In His Dream Within A Blue-Green Dream, Liam Diekmann Carries A Bucket List

My mom barged into the bedroom telling me to get my stuff ready. Groggy and still awakening from a dream, I didn’t know why she was making a fuss. It was barely daylight. And then reality hit me, as if on Christmas morning knowing that Santa had arrived with gifts.

My first panicked priority was double checking to make sure I had my fishing gear and subtropical clothes ready. Within a couple hours we were headed to Belize in search of three fish I knew little about: permit, tarpon and bonefish. Our destination: El Pescador.

At the airport in Bozeman, my older brother Logan and I couldn’t sit still; all we could think about was fishing.

We flew into Denver, then on to Houston. Spending the night there and following the longest 12 hours of my life, we boarded our flight to Belize arcing into morning light southeastward over the Caribbean.

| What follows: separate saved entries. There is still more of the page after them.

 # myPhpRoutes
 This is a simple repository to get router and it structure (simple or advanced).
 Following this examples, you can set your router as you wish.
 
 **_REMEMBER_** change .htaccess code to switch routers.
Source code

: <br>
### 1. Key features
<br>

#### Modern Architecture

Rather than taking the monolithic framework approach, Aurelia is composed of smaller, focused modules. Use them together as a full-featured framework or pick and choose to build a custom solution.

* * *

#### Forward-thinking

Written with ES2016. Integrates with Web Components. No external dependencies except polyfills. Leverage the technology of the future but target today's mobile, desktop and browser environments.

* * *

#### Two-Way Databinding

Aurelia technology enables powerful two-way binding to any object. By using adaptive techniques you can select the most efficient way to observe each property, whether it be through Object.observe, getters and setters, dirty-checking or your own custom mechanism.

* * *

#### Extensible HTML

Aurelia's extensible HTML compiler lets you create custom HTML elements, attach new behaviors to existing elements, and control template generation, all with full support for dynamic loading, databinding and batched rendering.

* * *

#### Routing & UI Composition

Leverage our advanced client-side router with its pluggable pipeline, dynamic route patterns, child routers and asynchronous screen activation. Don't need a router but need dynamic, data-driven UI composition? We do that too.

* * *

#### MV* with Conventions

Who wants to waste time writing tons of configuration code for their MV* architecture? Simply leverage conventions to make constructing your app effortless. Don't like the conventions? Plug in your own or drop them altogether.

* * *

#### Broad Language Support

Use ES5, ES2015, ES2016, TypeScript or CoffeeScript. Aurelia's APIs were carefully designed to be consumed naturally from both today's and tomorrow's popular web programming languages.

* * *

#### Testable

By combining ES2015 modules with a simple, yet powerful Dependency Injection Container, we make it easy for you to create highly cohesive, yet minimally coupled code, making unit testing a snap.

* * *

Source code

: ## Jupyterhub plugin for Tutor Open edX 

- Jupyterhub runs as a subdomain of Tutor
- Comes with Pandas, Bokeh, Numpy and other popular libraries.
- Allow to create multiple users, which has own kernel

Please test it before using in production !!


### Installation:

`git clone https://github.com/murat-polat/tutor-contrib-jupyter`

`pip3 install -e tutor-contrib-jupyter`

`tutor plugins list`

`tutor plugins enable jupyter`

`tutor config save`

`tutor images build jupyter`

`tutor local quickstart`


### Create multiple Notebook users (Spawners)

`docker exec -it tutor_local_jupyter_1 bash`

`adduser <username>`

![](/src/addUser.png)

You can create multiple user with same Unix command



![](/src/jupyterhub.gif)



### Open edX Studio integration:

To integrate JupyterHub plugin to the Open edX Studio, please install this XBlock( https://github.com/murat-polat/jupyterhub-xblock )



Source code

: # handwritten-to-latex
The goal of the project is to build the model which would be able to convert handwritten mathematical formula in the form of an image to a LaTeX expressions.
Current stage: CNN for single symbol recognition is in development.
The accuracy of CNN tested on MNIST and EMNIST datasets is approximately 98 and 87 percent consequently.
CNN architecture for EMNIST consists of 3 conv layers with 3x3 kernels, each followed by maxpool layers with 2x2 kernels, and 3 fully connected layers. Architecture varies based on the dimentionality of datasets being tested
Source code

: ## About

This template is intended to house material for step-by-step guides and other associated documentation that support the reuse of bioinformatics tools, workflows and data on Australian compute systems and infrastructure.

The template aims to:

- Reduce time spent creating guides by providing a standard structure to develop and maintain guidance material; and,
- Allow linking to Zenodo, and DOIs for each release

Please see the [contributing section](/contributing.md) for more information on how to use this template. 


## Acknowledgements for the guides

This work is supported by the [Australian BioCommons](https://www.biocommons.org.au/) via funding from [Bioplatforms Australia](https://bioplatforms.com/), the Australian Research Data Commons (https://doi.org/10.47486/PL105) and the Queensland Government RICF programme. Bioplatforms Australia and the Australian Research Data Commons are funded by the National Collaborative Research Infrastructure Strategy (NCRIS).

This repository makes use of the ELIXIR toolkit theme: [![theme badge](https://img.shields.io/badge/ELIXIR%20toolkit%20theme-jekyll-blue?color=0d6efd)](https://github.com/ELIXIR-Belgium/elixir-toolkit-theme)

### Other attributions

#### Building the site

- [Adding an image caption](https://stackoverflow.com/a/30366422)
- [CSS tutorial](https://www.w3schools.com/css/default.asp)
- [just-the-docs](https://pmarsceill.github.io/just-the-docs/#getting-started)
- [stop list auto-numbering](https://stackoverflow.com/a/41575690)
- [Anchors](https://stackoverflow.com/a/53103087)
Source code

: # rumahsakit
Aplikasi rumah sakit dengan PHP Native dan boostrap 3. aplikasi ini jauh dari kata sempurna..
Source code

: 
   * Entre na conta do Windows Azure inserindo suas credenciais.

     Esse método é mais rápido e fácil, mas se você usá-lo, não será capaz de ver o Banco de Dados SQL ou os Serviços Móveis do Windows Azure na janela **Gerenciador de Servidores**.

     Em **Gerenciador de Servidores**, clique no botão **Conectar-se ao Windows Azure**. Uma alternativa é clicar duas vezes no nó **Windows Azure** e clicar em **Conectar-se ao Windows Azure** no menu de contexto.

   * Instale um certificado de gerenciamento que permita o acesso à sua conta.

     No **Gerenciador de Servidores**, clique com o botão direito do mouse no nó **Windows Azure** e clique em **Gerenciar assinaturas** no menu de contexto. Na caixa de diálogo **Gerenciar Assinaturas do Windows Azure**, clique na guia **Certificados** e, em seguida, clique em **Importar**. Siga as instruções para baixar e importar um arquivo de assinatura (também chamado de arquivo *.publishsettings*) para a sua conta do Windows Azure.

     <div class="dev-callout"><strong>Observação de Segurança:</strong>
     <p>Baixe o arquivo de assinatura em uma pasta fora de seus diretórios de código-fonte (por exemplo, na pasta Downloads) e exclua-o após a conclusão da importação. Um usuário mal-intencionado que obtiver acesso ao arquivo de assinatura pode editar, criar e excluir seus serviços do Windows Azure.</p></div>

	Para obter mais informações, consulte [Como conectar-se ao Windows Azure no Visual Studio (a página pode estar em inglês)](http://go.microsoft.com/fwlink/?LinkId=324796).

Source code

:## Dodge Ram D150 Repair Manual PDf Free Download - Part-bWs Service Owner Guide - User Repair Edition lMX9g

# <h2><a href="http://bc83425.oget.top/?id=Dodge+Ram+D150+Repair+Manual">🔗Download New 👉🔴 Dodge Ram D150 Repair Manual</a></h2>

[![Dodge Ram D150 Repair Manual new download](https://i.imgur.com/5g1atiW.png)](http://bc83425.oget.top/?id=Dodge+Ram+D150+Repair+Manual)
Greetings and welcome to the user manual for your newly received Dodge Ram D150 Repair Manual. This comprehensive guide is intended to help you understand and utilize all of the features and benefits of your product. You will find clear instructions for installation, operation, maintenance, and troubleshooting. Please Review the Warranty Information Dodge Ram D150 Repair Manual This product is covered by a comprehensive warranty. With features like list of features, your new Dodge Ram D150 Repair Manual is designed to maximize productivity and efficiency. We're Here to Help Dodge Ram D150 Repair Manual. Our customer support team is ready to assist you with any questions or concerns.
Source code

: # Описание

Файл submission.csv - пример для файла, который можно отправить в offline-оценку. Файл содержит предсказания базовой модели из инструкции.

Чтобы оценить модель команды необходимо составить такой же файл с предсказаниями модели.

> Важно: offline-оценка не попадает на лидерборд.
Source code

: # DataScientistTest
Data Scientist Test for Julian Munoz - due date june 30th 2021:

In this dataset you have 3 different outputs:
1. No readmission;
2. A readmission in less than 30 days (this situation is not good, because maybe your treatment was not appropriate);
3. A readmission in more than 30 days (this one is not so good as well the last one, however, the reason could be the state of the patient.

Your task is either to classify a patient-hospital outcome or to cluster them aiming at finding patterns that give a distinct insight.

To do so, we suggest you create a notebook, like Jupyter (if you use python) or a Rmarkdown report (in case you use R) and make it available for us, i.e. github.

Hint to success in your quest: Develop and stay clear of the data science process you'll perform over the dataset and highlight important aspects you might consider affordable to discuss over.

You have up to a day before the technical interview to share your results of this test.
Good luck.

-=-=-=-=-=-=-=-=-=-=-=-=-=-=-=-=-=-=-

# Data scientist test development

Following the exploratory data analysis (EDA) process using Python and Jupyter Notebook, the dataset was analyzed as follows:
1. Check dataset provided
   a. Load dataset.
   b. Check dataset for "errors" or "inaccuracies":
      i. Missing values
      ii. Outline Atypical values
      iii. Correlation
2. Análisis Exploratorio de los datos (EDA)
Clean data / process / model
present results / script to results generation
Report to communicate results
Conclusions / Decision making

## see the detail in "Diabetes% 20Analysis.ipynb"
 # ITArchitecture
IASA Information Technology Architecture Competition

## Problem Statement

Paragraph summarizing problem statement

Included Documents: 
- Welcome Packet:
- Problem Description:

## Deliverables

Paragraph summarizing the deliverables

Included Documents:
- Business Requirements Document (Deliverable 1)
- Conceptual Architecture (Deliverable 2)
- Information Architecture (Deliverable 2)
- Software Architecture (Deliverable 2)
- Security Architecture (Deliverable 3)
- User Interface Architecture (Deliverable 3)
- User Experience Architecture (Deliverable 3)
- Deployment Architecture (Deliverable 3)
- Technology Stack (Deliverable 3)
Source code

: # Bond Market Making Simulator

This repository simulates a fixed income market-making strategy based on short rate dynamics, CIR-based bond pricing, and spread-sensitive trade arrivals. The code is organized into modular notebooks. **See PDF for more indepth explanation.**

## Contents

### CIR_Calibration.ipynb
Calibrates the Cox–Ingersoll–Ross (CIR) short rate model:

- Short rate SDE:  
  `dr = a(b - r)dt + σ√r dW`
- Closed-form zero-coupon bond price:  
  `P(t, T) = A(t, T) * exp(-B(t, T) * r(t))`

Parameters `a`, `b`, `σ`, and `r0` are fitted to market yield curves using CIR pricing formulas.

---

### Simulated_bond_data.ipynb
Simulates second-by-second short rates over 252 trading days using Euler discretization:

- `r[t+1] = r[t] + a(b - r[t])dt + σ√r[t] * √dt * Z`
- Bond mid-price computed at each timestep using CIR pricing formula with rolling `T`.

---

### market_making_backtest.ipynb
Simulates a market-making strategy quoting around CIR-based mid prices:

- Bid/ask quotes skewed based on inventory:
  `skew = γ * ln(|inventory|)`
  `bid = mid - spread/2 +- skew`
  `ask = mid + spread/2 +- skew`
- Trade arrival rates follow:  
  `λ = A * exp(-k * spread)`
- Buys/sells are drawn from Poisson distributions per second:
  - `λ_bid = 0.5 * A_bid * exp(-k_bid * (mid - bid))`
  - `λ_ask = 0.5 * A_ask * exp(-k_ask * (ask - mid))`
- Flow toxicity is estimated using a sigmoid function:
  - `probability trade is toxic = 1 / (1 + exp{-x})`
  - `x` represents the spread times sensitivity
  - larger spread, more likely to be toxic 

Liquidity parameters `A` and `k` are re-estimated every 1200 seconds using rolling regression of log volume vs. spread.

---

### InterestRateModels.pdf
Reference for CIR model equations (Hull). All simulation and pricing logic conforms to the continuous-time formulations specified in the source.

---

Stepping off the plane in Belize City, I thought I was going to die. The humidity and furnace blast of heat was unbearable. Growing up in the dry air and cool nights of Montana, this wasn’t typical fishing weather for me.

Finally, around noon, we hopped our last flight to the coastal flats on a small puddle jumper. Touching down in San Pedro, we were met by an employee of El Pescador, reputed to be one of the best fishing guest lodges in Central America. A boat ride later, we reached the dock on Ambergris Caye around 2 in the afternoon. Waiting for us were El Pescador’s lovely staff.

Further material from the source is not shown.